● **WHAT TO DO**: Search the data for the word "Latency" and copy every line that contains it.

★ ★ ★ ★ ★

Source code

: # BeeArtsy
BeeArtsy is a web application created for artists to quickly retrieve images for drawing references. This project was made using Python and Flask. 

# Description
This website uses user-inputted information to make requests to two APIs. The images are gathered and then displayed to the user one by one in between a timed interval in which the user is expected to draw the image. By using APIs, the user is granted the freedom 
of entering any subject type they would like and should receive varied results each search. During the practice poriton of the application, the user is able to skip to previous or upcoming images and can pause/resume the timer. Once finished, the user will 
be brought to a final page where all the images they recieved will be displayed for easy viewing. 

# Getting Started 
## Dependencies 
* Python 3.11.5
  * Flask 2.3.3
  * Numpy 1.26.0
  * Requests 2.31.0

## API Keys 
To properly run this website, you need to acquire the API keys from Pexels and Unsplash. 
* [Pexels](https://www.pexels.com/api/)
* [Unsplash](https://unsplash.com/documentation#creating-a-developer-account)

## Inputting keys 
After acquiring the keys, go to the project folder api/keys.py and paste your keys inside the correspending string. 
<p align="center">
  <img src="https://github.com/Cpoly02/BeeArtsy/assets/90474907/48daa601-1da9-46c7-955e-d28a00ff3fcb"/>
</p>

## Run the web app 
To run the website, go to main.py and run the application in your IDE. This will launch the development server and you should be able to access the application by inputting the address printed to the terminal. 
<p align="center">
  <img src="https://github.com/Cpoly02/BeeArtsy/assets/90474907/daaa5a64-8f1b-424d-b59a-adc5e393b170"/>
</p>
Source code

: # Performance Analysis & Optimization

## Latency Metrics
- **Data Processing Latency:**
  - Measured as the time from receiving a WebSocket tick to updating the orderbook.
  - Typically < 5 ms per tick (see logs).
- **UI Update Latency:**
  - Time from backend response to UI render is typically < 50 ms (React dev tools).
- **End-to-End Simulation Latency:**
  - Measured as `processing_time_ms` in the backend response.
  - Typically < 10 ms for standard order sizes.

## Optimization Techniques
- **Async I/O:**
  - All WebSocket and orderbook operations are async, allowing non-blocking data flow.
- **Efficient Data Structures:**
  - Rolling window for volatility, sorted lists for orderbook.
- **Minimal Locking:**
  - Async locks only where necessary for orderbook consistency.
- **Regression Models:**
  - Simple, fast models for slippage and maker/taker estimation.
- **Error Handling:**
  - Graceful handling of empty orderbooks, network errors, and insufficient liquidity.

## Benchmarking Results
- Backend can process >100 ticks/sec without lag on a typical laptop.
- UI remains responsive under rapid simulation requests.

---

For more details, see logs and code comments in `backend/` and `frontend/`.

★ ★ ★ ★ ★

● **SOLUTION TO THE PROBLEM**:
## Latency Metrics
- **Data Processing Latency:**
- **UI Update Latency:**
- **End-to-End Simulation Latency:**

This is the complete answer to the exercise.